### Requirement
State how many lines in the records below include the word "quality". Give nothing but that number.

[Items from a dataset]
------------------------------------------------------------

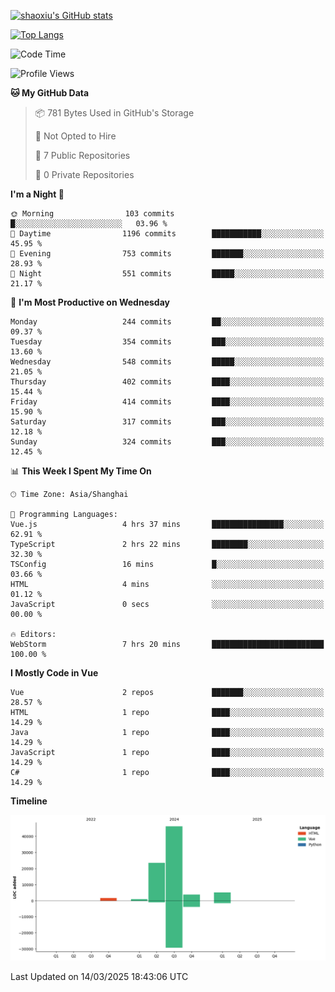 [![shaoxiu's GitHub stats](https://github-readme-stats.vercel.app/api?username=shaoxiu&count_private=true&show_icons=true)](https://github.com/anuraghazra/github-readme-stats)

[![Top Langs](https://github-readme-stats.vercel.app/api/top-langs/?username=shaoxiu&layout=compact)](https://github.com/anuraghazra/github-readme-stats)


<!--START_SECTION:waka-->
![Code Time](http://img.shields.io/badge/Code%20Time-140%20hrs%2050%20mins-blue)

![Profile Views](http://img.shields.io/badge/Profile%20Views-0-blue)

**🐱 My GitHub Data** 

> 📦 781 Bytes Used in GitHub's Storage 
 > 
> 🚫 Not Opted to Hire
 > 
> 📜 7 Public Repositories 
 > 
> 🔑 0 Private Repositories 
 > 
**I'm a Night 🦉** 

```text
🌞 Morning                103 commits         █░░░░░░░░░░░░░░░░░░░░░░░░   03.96 % 
🌆 Daytime                1196 commits        ███████████░░░░░░░░░░░░░░   45.95 % 
🌃 Evening                753 commits         ███████░░░░░░░░░░░░░░░░░░   28.93 % 
🌙 Night                  551 commits         █████░░░░░░░░░░░░░░░░░░░░   21.17 % 
```
📅 **I'm Most Productive on Wednesday** 

```text
Monday                   244 commits         ██░░░░░░░░░░░░░░░░░░░░░░░   09.37 % 
Tuesday                  354 commits         ███░░░░░░░░░░░░░░░░░░░░░░   13.60 % 
Wednesday                548 commits         █████░░░░░░░░░░░░░░░░░░░░   21.05 % 
Thursday                 402 commits         ████░░░░░░░░░░░░░░░░░░░░░   15.44 % 
Friday                   414 commits         ████░░░░░░░░░░░░░░░░░░░░░   15.90 % 
Saturday                 317 commits         ███░░░░░░░░░░░░░░░░░░░░░░   12.18 % 
Sunday                   324 commits         ███░░░░░░░░░░░░░░░░░░░░░░   12.45 % 
```


📊 **This Week I Spent My Time On** 

```text
🕑︎ Time Zone: Asia/Shanghai

💬 Programming Languages: 
Vue.js                   4 hrs 37 mins       ████████████████░░░░░░░░░   62.91 % 
TypeScript               2 hrs 22 mins       ████████░░░░░░░░░░░░░░░░░   32.30 % 
TSConfig                 16 mins             █░░░░░░░░░░░░░░░░░░░░░░░░   03.66 % 
HTML                     4 mins              ░░░░░░░░░░░░░░░░░░░░░░░░░   01.12 % 
JavaScript               0 secs              ░░░░░░░░░░░░░░░░░░░░░░░░░   00.00 % 

🔥 Editors: 
WebStorm                 7 hrs 20 mins       █████████████████████████   100.00 % 
```

**I Mostly Code in Vue** 

```text
Vue                      2 repos             ███████░░░░░░░░░░░░░░░░░░   28.57 % 
HTML                     1 repo              ████░░░░░░░░░░░░░░░░░░░░░   14.29 % 
Java                     1 repo              ████░░░░░░░░░░░░░░░░░░░░░   14.29 % 
JavaScript               1 repo              ████░░░░░░░░░░░░░░░░░░░░░   14.29 % 
C#                       1 repo              ████░░░░░░░░░░░░░░░░░░░░░   14.29 % 
```



**Timeline**

![Lines of Code chart](https://raw.githubusercontent.com/shaoxiu/shaoxiu/main/assets/bar_graph.png)


 Last Updated on 14/03/2025 18:43:06 UTC
<!--END_SECTION:waka-->
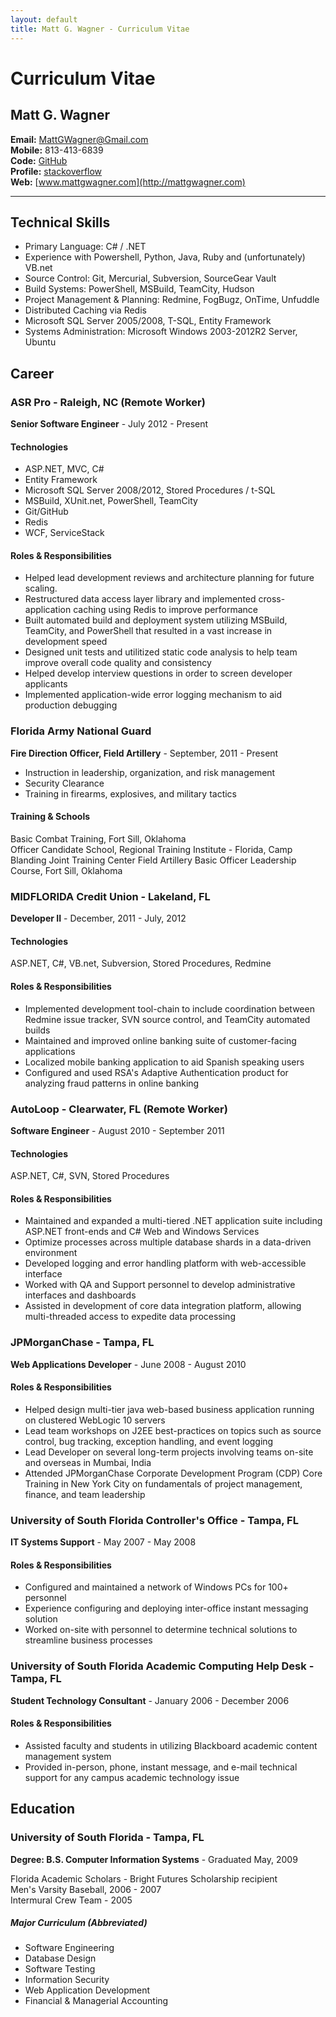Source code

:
 ```yaml
---
layout: default
title: Matt G. Wagner - Curriculum Vitae
---
```


# Curriculum Vitae

## Matt G. Wagner

**Email:** [MattGWagner@Gmail.com](mailto:MattGWagner@Gmail.com)  
**Mobile:** 813-413-6839  
**Code:** [GitHub](http://github.com/mattgwagner)  
**Profile:** [stackoverflow](http://careers.stackoverflow.com/mattgwagner)  
**Web:** [www.mattgwagner.com](http://mattgwagner.com)  

----------

## Technical Skills

* Primary Language: C# / .NET
* Experience with Powershell, Python, Java, Ruby and (unfortunately) VB.net  
* Source Control: Git, Mercurial, Subversion, SourceGear Vault  
* Build Systems: PowerShell, MSBuild, TeamCity, Hudson  
* Project Management & Planning: Redmine, FogBugz, OnTime, Unfuddle  
* Distributed Caching via Redis  
* Microsoft SQL Server 2005/2008, T-SQL, Entity Framework  
* Systems Administration: Microsoft Windows 2003-2012R2 Server, Ubuntu

## Career

### ASR Pro - Raleigh, NC (Remote Worker)
**Senior Software Engineer** - July 2012 - Present

#### Technologies

* ASP.NET, MVC, C#
* Entity Framework  
* Microsoft SQL Server 2008/2012, Stored Procedures / t-SQL
* MSBuild, XUnit.net, PowerShell, TeamCity
* Git/GitHub
* Redis
* WCF, ServiceStack

#### Roles & Responsibilities

* Helped lead development reviews and architecture planning for future scaling.
* Restructured data access layer library and implemented cross-application caching using Redis to improve performance
* Built automated build and deployment system utilizing MSBuild, TeamCity, and PowerShell that resulted in a vast increase in development speed
* Designed unit tests and utilitized static code analysis to help team improve overall code quality and consistency
* Helped develop interview questions in order to screen developer applicants
* Implemented application-wide error logging mechanism to aid production debugging

### Florida Army National Guard 
**Fire Direction Officer, Field Artillery** - September, 2011 - Present  

* Instruction in leadership, organization, and risk management  
* Security Clearance
* Training in firearms, explosives, and military tactics  

#### Training & Schools 
Basic Combat Training, Fort Sill, Oklahoma  
Officer Candidate School, Regional Training Institute - Florida, Camp Blanding Joint Training Center
Field Artillery Basic Officer Leadership Course, Fort Sill, Oklahoma

### MIDFLORIDA Credit Union - Lakeland, FL  
**Developer II** - December, 2011 - July, 2012  

#### Technologies

ASP.NET, C#, VB.net, Subversion, Stored Procedures, Redmine

#### Roles & Responsibilities

* Implemented development tool-chain to include coordination between Redmine issue tracker, SVN source control, and TeamCity automated builds  
* Maintained and improved online banking suite of customer-facing applications
* Localized mobile banking application to aid Spanish speaking users
* Configured and used RSA's Adaptive Authentication product for analyzing fraud patterns in online banking

### AutoLoop - Clearwater, FL (Remote Worker)

**Software Engineer** - August 2010 - September 2011

#### Technologies

ASP.NET, C#, SVN, Stored Procedures

#### Roles & Responsibilities

* Maintained and expanded a multi-tiered .NET application suite including ASP.NET front-ends and C# Web and Windows Services
* Optimize processes across multiple database shards in a data-driven environment
* Developed logging and error handling platform with web-accessible interface
* Worked with QA and Support personnel to develop administrative interfaces and dashboards
* Assisted in development of core data integration platform, allowing multi-threaded access to expedite data processing

### JPMorganChase - Tampa, FL
**Web Applications Developer** - June 2008 - August 2010  

#### Roles & Responsibilities

* Helped design multi-tier java web-based business application running on clustered WebLogic 10 servers
* Lead team workshops on J2EE best-practices on topics such as source control, bug tracking, exception handling, and event logging
* Lead Developer on several long-term projects involving teams on-site and overseas in Mumbai, India
* Attended JPMorganChase Corporate Development Program (CDP) Core Training in New York City on fundamentals of project management, finance, and team leadership

### University of South Florida Controller's Office - Tampa, FL
**IT Systems Support** - May 2007 - May 2008   

#### Roles & Responsibilities

* Configured and maintained a network of Windows PCs for 100+ personnel
* Experience configuring and deploying inter-office instant messaging solution
* Worked on-site with personnel to determine technical solutions to streamline business processes

### University of South Florida Academic Computing Help Desk - Tampa, FL
**Student Technology Consultant** - January 2006 - December 2006  

#### Roles & Responsibilities

* Assisted faculty and students in utilizing Blackboard academic content management system
* Provided in-person, phone, instant message, and e-mail technical support for any campus academic technology issue

## Education

### University of South Florida - Tampa, FL
**Degree: B.S. Computer Information Systems** - Graduated May, 2009 

Florida Academic Scholars - Bright Futures Scholarship recipient  
Men's Varsity Baseball, 2006 - 2007  
Intermural Crew Team - 2005  

##### Major Curriculum (Abbreviated)
* Software Engineering
* Database Design
* Software Testing
* Information Security
* Web Application Development
* Financial & Managerial Accounting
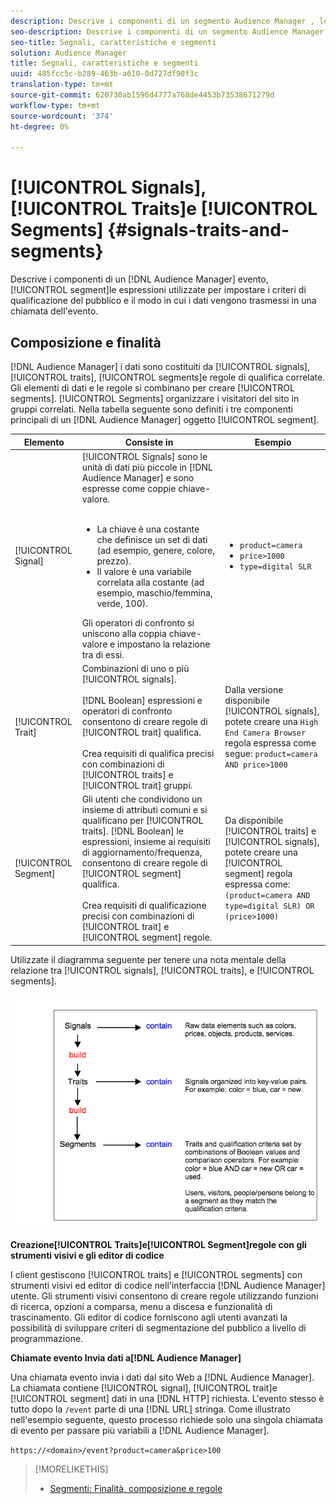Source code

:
 ```yaml
---
description: Descrive i componenti di un segmento Audience Manager , le espressioni utilizzate per impostare i criteri di qualificazione dell'audience e il modo in cui i dati vengono trasmessi in una chiamata dell'evento.
seo-description: Descrive i componenti di un segmento Audience Manager , le espressioni utilizzate per impostare i criteri di qualificazione dell'audience e il modo in cui i dati vengono trasmessi in una chiamata dell'evento.
seo-title: Segnali, caratteristiche e segmenti
solution: Audience Manager
title: Segnali, caratteristiche e segmenti
uuid: 485fcc5c-b289-463b-a610-0d727df90f3c
translation-type: tm+mt
source-git-commit: 620730ab1596d4777a768de4453b73538671279d
workflow-type: tm+mt
source-wordcount: '374'
ht-degree: 0%

---
```



# [!UICONTROL Signals], [!UICONTROL Traits]e [!UICONTROL Segments] {#signals-traits-and-segments}

Descrive i componenti di un [!DNL Audience Manager] evento, [!UICONTROL segment]le espressioni utilizzate per impostare i criteri di qualificazione del pubblico e il modo in cui i dati vengono trasmessi in una chiamata dell&#39;evento.

## Composizione e finalità

[!DNL Audience Manager] i dati sono costituiti da [!UICONTROL signals], [!UICONTROL traits], [!UICONTROL segments]e regole di qualifica correlate. Gli elementi di dati e le regole si combinano per creare [!UICONTROL segments]. [!UICONTROL Segments] organizzare i visitatori del sito in gruppi correlati. Nella tabella seguente sono definiti i tre componenti principali di un [!DNL Audience Manager] oggetto [!UICONTROL segment].

| Elemento | Consiste in | Esempio  |
|---|---|---|
| [!UICONTROL Signal] | [!UICONTROL Signals] sono le unità di dati più piccole in [!DNL Audience Manager] e sono espresse come coppie [](../reference/key-value-pairs-explained.md)chiave-valore.<br><br><ul><li>La chiave è una costante che definisce un set di dati (ad esempio, genere, colore, prezzo).</li><li>Il valore è una variabile correlata alla costante (ad esempio, maschio/femmina, verde, 100).</li></ul>Gli operatori di confronto si uniscono alla coppia chiave-valore e impostano la relazione tra di essi. | <ul><li>`product=camera`</li><li>`price>1000`</li><li>`type=digital SLR`</li></ul> |
| [!UICONTROL Trait] | Combinazioni di uno o più [!UICONTROL signals].<br><br> [!DNL Boolean] espressioni e operatori di confronto consentono di creare regole di [!UICONTROL trait] qualifica. <br><br>Crea requisiti di qualifica precisi con combinazioni di [!UICONTROL traits] e [!UICONTROL trait] gruppi. | Dalla versione disponibile [!UICONTROL signals], potete creare una `High End Camera Browser` regola espressa come segue: `product=camera AND price>1000` |
| [!UICONTROL Segment] | Gli utenti che condividono un insieme di attributi comuni e si qualificano per [!UICONTROL traits]. [!DNL Boolean] le espressioni, insieme ai requisiti di aggiornamento/frequenza, consentono di creare regole di [!UICONTROL segment] qualifica.<br><br> Crea requisiti di qualificazione precisi con combinazioni di [!UICONTROL trait] e [!UICONTROL segment] regole. | Da disponibile [!UICONTROL traits] e [!UICONTROL signals], potete creare una [!UICONTROL segment] regola espressa come:`(product=camera AND type=digital SLR) OR (price>1000)` |

Utilizzate il diagramma seguente per tenere una nota mentale della relazione tra [!UICONTROL signals], [!UICONTROL traits], e [!UICONTROL segments].

![](assets/signals-traits-segments.png)

**Creazione[!UICONTROL Traits]e[!UICONTROL Segment]regole con gli strumenti visivi e gli editor di codice**

I client gestiscono [!UICONTROL traits] e [!UICONTROL segments] con strumenti visivi ed editor di codice nell&#39;interfaccia [!DNL Audience Manager] utente. Gli strumenti visivi consentono di creare regole utilizzando funzioni di ricerca, opzioni a comparsa, menu a discesa e funzionalità di trascinamento. Gli editor di codice forniscono agli utenti avanzati la possibilità di sviluppare criteri di segmentazione del pubblico a livello di programmazione.

**Chiamate evento Invia dati a[!DNL Audience Manager]**

Una chiamata evento invia i dati dal sito Web a [!DNL Audience Manager]. La chiamata contiene [!UICONTROL signal], [!UICONTROL trait]e [!UICONTROL segment] dati in una [!DNL HTTP] richiesta. L&#39;evento stesso è tutto dopo la `/event` parte di una [!DNL URL] stringa. Come illustrato nell&#39;esempio seguente, questo processo richiede solo una singola chiamata di evento per passare più variabili a [!DNL Audience Manager].

`https://<domain>/event?product=camera&price>100`

>[!MORELIKETHIS]
>
>* [Segmenti: Finalità, composizione e regole](../features/segments/segments-purpose.md)


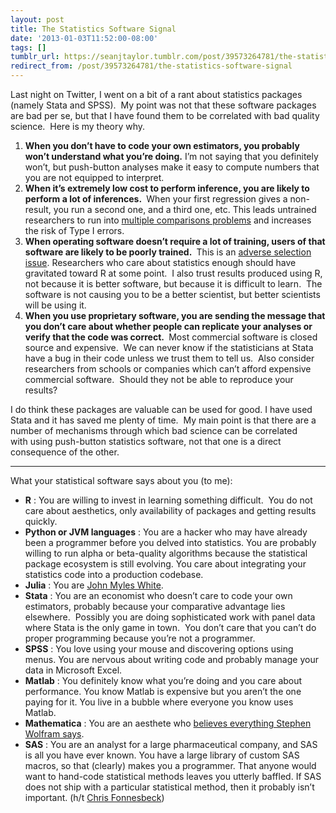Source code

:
 ```yaml
---
layout: post
title: The Statistics Software Signal
date: '2013-01-03T11:52:00-08:00'
tags: []
tumblr_url: https://seanjtaylor.tumblr.com/post/39573264781/the-statistics-software-signal
redirect_from: /post/39573264781/the-statistics-software-signal
---
```

Last night on Twitter, I went on a bit of a rant about statistics packages (namely Stata and SPSS). &nbsp;My point was not that these software packages are bad per se, but that I have found them to be correlated with bad quality science. &nbsp;Here is my theory why.

<!-- more -->

1. **When you don’t have to code your own estimators, you probably won’t understand what you’re doing.** I’m not saying that you definitely won’t, but push-button analyses make it easy to compute numbers that you are not equipped to interpret.
2. **When it’s extremely low cost to perform inference, you are likely to perform a lot of inferences.&nbsp;** When your first regression gives a non-result, you run a second one, and a third one, etc. This leads untrained researchers to run into [multiple comparisons problems](http://en.wikipedia.org/wiki/Multiple_comparisons) and increases the risk of Type I errors.
3. **When operating software doesn’t require a lot of training, users of that software are likely to be poorly trained.&nbsp;** This is an [adverse selection issue](http://en.wikipedia.org/wiki/Adverse_selection). Researchers who care about statistics enough should have gravitated toward R at some point. &nbsp;I also trust results produced using R, not because it is better software, but because it is difficult to learn. &nbsp;The software is not causing you to be a better scientist, but better scientists will be using it.
4. **When you use proprietary software, you are sending the message that you don’t care about whether people can replicate your analyses or verify that the code was correct.&nbsp;** Most commercial software is closed source and expensive. &nbsp;We can never know if the statisticians at Stata have a bug in their code unless we trust them to tell us. &nbsp;Also consider researchers from schools or companies which can’t afford expensive commercial software. &nbsp;Should they not be able to reproduce your results?

I do think these packages are valuable can be used for good. I have used Stata and it has saved me plenty of time. &nbsp;My main point is that there are a number of mechanisms through which bad science can be correlated with&nbsp;using push-button statistics software, not that one is a direct consequence of the other.

* * *

What your statistical software says about you (to me):

- **R** : You are willing to invest in learning something difficult. &nbsp;You do not care about aesthetics, only availability of packages and getting results quickly.&nbsp;
- **Python or JVM languages** : You are a hacker who may have already been a programmer before you delved into statistics. You are probably willing to run alpha or beta-quality algorithms because the statistical package ecosystem is still evolving. You care about integrating your statistics code into a production codebase.
- **Julia** : You are [John Myles White](http://johnmyleswhite.com/).
- **Stata** : You are an economist who doesn’t care to code your own estimators, probably because your comparative advantage lies elsewhere. &nbsp;Possibly you are doing sophisticated work with panel data where Stata is the only game in town. &nbsp;You don’t care that you can’t do proper programming because you’re not a programmer.
- **SPSS** : You love using your mouse and discovering options using menus. You are nervous about writing code and probably manage your data in Microsoft Excel.
- **Matlab** : You definitely know what you’re doing and you care about performance. You know Matlab is expensive but you aren’t the one paying for it. You live in a bubble where everyone you know uses Matlab.
- **Mathematica** : You are an aesthete who [believes everything Stephen Wolfram says](http://blog.wolfram.com/2012/11/28/mathematica-9-is-released-today/).
- **SAS** : You are an analyst for a large pharmaceutical company, and SAS is all you have ever known. You have a large library of custom SAS macros, so that (clearly) makes you a programmer. That anyone would want to hand-code statistical methods leaves you utterly baffled. If SAS does not ship with a particular statistical method, then it probably isn’t important.&nbsp;(h/t [Chris Fonnesbeck](https://twitter.com/fonnesbeck))
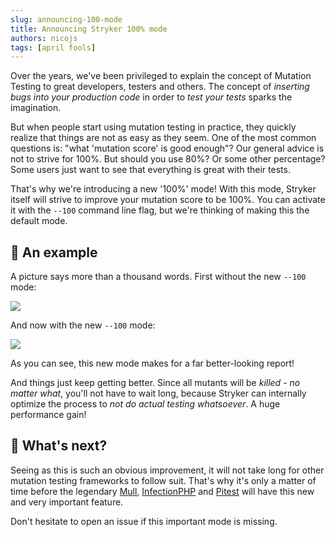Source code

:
 ```yaml
---
slug: announcing-100-mode
title: Announcing Stryker 100% mode
authors: nicojs
tags: [april fools]
---
```


Over the years, we've been privileged to explain the concept of Mutation Testing to great developers, testers and others.
The concept of _inserting bugs into your production code_ in order to _test your tests_ sparks the imagination.

<!--truncate-->

But when people start using mutation testing in practice, they
quickly realize that things are not as easy as they seem.
One of the most common questions is: "what 'mutation score' is good enough"?
Our general advice is not to strive for 100%. But should you use 80%? Or some other percentage?
Some users just want to see that everything is great with their tests.

That's why we're introducing a new '100%' mode!
With this mode, Stryker itself will strive to improve your mutation score to be 100%.
You can activate it with the `--100` command line flag,
but we're thinking of making this the default mode.

## 🙉 An example

A picture says more than a thousand words. First without the new `--100` mode:

![](/images/blogs/stryker-without-100-mode.png)

And now with the new `--100` mode:

![](/images/blogs/stryker-with-100-mode.png)

As you can see, this new mode makes for a far better-looking report!

And things just keep getting better. Since all mutants will be _killed - no matter what_, you'll not have to wait long,
because Stryker can internally optimize the process to _not do actual testing whatsoever_. A huge performance gain!

## 🔮 What's next?

Seeing as this is such an obvious improvement, it will not take long for other mutation testing frameworks
to follow suit. That's why it's only a matter of time before
the legendary [Mull](https://github.com/mull-project/mull#mull),
[InfectionPHP](https://infection.github.io/guide/) and [Pitest](https://pitest.org/) will have this new and very important feature.

Don't hesitate to open an issue if this important mode is missing.
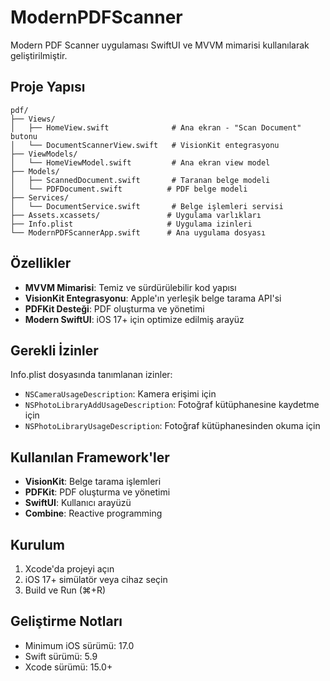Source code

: # ModernPDFScanner

Modern PDF Scanner uygulaması SwiftUI ve MVVM mimarisi kullanılarak geliştirilmiştir.

## Proje Yapısı

```
pdf/
├── Views/
│   ├── HomeView.swift              # Ana ekran - "Scan Document" butonu
│   └── DocumentScannerView.swift   # VisionKit entegrasyonu
├── ViewModels/
│   └── HomeViewModel.swift         # Ana ekran view model
├── Models/
│   ├── ScannedDocument.swift       # Taranan belge modeli
│   └── PDFDocument.swift          # PDF belge modeli
├── Services/
│   └── DocumentService.swift       # Belge işlemleri servisi
├── Assets.xcassets/               # Uygulama varlıkları
├── Info.plist                     # Uygulama izinleri
└── ModernPDFScannerApp.swift      # Ana uygulama dosyası
```

## Özellikler

- **MVVM Mimarisi**: Temiz ve sürdürülebilir kod yapısı
- **VisionKit Entegrasyonu**: Apple'ın yerleşik belge tarama API'si
- **PDFKit Desteği**: PDF oluşturma ve yönetimi
- **Modern SwiftUI**: iOS 17+ için optimize edilmiş arayüz

## Gerekli İzinler

Info.plist dosyasında tanımlanan izinler:
- `NSCameraUsageDescription`: Kamera erişimi için
- `NSPhotoLibraryAddUsageDescription`: Fotoğraf kütüphanesine kaydetme için
- `NSPhotoLibraryUsageDescription`: Fotoğraf kütüphanesinden okuma için

## Kullanılan Framework'ler

- **VisionKit**: Belge tarama işlemleri
- **PDFKit**: PDF oluşturma ve yönetimi
- **SwiftUI**: Kullanıcı arayüzü
- **Combine**: Reactive programming

## Kurulum

1. Xcode'da projeyi açın
2. iOS 17+ simülatör veya cihaz seçin
3. Build ve Run (⌘+R)

## Geliştirme Notları

- Minimum iOS sürümü: 17.0
- Swift sürümü: 5.9
- Xcode sürümü: 15.0+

------------------------------------------------------------

### Answer to the exercise
3